China’s Bitcoin Mining Capacity Plummets as Kazakhstan Becomes Popular With Miners
Research published by Cambridge on Thursday indicated that the much-anticipated diversification of the crypto mining industry is in progress after China implemented severe restrictions against miners this year.
As a result of the ongoing mass exodus of BTC miners from China, its neighbor Kazakhstan is fast becoming one of the top contributors to the mining industry. The country’s share of Bitcoin mining has gone from a mere 1.4% in September 2019 to 8.2% in April.
The US has risen to the second spot, with its mining share up from 4.1% to 16.8% in the same time period. While Russia and Iran stand at the fourth and fifth places respectively.

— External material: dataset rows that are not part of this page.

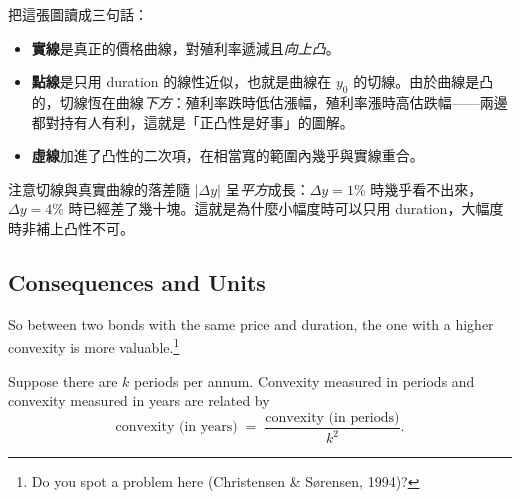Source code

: \suppstart
\begin{remark}
	把這張圖讀成三句話：
	\begin{itemize}[nosep]
		\item \textbf{實線}是真正的價格曲線，對殖利率遞減且\emph{向上凸}。
		\item \textbf{點線}是只用 duration 的線性近似，也就是曲線在 $y_{0}$ 的切線。由於曲線是凸的，切線恆在曲線\emph{下方}：殖利率跌時低估漲幅，殖利率漲時高估跌幅——兩邊都對持有人有利，這就是「正凸性是好事」的圖解。
		\item \textbf{虛線}加進了凸性的二次項，在相當寬的範圍內幾乎與實線重合。
	\end{itemize}
	\smallskip
	注意切線與真實曲線的落差隨 $|\Delta y|$ 呈\emph{平方}成長：$\Delta y = 1\%$ 時幾乎看不出來，$\Delta y = 4\%$ 時已經差了幾十塊。這就是為什麼小幅度時可以只用 duration，大幅度時非補上凸性不可。
\end{remark}
\suppend

\subsection{Consequences and Units}


So between two bonds with the same price and duration, the one with a higher convexity is more valuable.\footnote{Do you spot a problem here (Christensen \& S\o rensen, 1994)?}

Suppose there are $k$ periods per annum.
Convexity measured in periods and convexity measured in years are related by
\begin{equation}
	\text{convexity (in years)} \;=\; \frac{\text{convexity (in periods)}}{k^{2}} . \label{eq:convexity-years}
\end{equation}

Mining Bitcoin or any other cryptocurrency is a highly energy-intensive process that involves solving complex mathematical puzzles. Also, unlike most cryptos, Bitcoin can only be mined using specialized computers — like ASIC miners — that are optimized to solve algorithmic problems. Still, the currency’s rising price has turned mining into a lucrative profession that is now part of an industry generating millions in revenue and selling necessary equipment to miners.
Bitcoin Mining and Its Impact on Environment
The burgeoning mining industry has drawn criticism for its harmful impact on the environment. Crypto mining activities in China have been especially condemned due to the country’s reliance on coal power. The last few months have seen local authorities in Xinjiang, Sichuan and Inner Mongolia suspend electricity supply to mining operations in a sign of hardening stance against the sector.
However, Cambridge researcher Michael Rauchs opines that its difficult to determine the contribution of different energy sources to Bitcoin mining. His data shows that hydropower-rich provinces like Sichuan witnessed a heavy influx of miners during the rainy season. Consequently, the overall mining power in China increased from 14.9% at the beginning of rains to 61.1% during peak season. At the same time, Xinjiang’s share plunged from 55.1% to 9.6%.
Bitcoin’s image as a futuristic asset has suffered a great blow in the last few months as more investors have prioritized sustainable and ethical models of business. In May, the primary cryptocurrency lost half its value after Elon Musk declared that Tesla would stop taking BTC payments until miners transition to green energy resources. Later in June, Musk tweeted that he would reconsider Bitcoin at Tesla if miners confirm sufficient usage of renewable energy.